As Eyal Erlich works behind the scenes on his debut album, his fans remain poised, waiting to see how the raw vulnerability that pours from his live sets will be channelled into mastered explorations of love, loss, and all the questions left to echo in their silence. His latest preview, All in All, makes a compelling case for what’s to come.

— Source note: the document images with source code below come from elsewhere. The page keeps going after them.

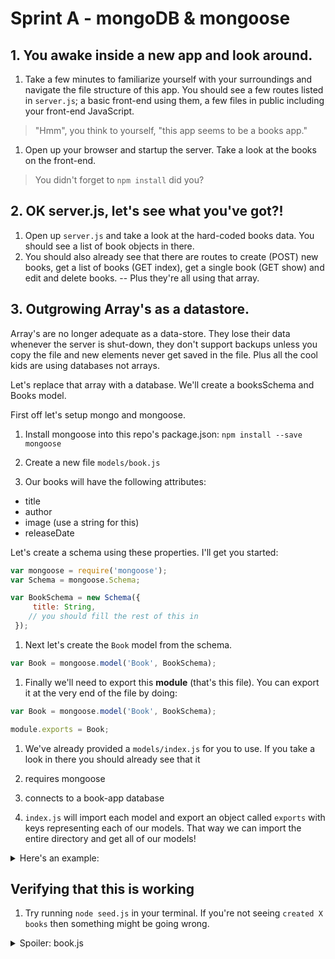 # Sprint A - mongoDB & mongoose

## 1. You awake inside a new app and look around.

1. Take a few minutes to familiarize yourself with your surroundings and navigate the file structure of this app.  You should see a few routes listed in `server.js`; a basic front-end using them, a few files in public including your front-end JavaScript.  
  > "Hmm", you think to yourself, "this app seems to be a books app."

1. Open up your browser and startup the server.  Take a look at the books on the front-end.
  > You didn't forget to `npm install` did you?

## 2. OK server.js, let's see what you've got?!

1. Open up `server.js` and take a look at the hard-coded books data.  You should see a list of book objects in there.
1. You should also already see that there are routes to create (POST) new books, get a list of books (GET index), get a single book (GET show) and edit and delete books.  -- Plus they're all using that array.  

## 3. Outgrowing Array's as a datastore.

Array's are no longer adequate as a data-store.  They lose their data whenever the server is shut-down, they don't support backups unless you copy the file and new elements never get saved in the file.  Plus all the cool kids are using databases not arrays.

Let's replace that array with a database.  We'll create a booksSchema and Books model.  

First off let's setup mongo and mongoose.  

1. Install mongoose into this repo's package.json: `npm install --save mongoose`
1. Create a new file `models/book.js`

1. Our books will have the following attributes:
  * title
  * author
  * image (use a string for this)
  * releaseDate

  Let's create a schema using these properties.  I'll get you started:

  ```js
  var mongoose = require('mongoose');
  var Schema = mongoose.Schema;

  var BookSchema = new Schema({
       title: String,
      // you should fill the rest of this in
   });
  ```

1. Next let's create the `Book` model from the schema.  
  ```js
  var Book = mongoose.model('Book', BookSchema);
  ```

1. Finally we'll need to export this **module** (that's this file).  You can export it at the very end of the file by doing:
  ```js
  var Book = mongoose.model('Book', BookSchema);

  module.exports = Book;
  ```

1. We've already provided a `models/index.js` for you to use.  If you take a look in there you should already see that it
  1. requires mongoose
  1. connects to a book-app database

1. `index.js` will import each model and export an object called `exports` with keys representing each of our models.  That way we can import the entire directory and get all of our models!  

  <details><summary>Here's an example:</summary>

    ```

    ├── models
    │   ├── index.js
    │   ├── gargoyle.js
    │   ├── gnome.js
    │   ├── goblin.js

    ```

    Inside `index.js` we require each of the other files and export it as one object:

    ```js
    // models/index.js
    var mongoose = require("mongoose");
    mongoose.connect("mongodb://localhost/book-app");

    module.exports.Gargoyle = require("./gargoyle.js");
    module.exports.Goblin = require("./goblin.js");
    module.exports.Gnome = require("./gnome.js");
    ```

 </details>

## Verifying that this is working

1. Try running `node seed.js` in your terminal.
  If you're not seeing `created X books` then something might be going wrong.  

  <details><summary>Spoiler: book.js</summary>
  ```js
  var mongoose = require('mongoose'),
    Schema = mongoose.Schema;

  mongoose.connect("mongodb://localhost/book-app");

  var BookSchema = new Schema({
    title: String,
    author: String,
    image: String,
    release_date: String
  });

  var Book = mongoose.model('Book', BookSchema);

  module.exports = Book;
  ```
  </details>

1. Try to debug, and if you're stuck ask for help.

In this live rendition, Erlich delivers a mesmerisingly melodic revisitation to the seraphic grooves of old soul-stained blues, stripped to its bare, affecting bones. The kind that could make a room fall to reverent silence, hanging off every intuitively plucked note and every breath of a chord that sounds like it’s reaching into history.
The performance casts its spell through the patient weight of emotion, through a quasi-meditative arrangement that doesn’t rush to crescendo, because it knows its power lies in stillness. It’s the kind of track that lives and breathes in the spaces between, flirtatious with new romantic tendencies, yet anchored by a classic, lounge-like sense of intimate immediacy. If the Doors ever folded into something quieter and more contemplative, this is what might have surfaced.
Recorded live as a raw sketch of what’s to come, All in All proves Erlich doesn’t need studio gloss to strike deep. He only needs a guitar, a still room, and the ability to speak to your soul in its native tongue.
The live performance of All in All is available to stream on YouTube.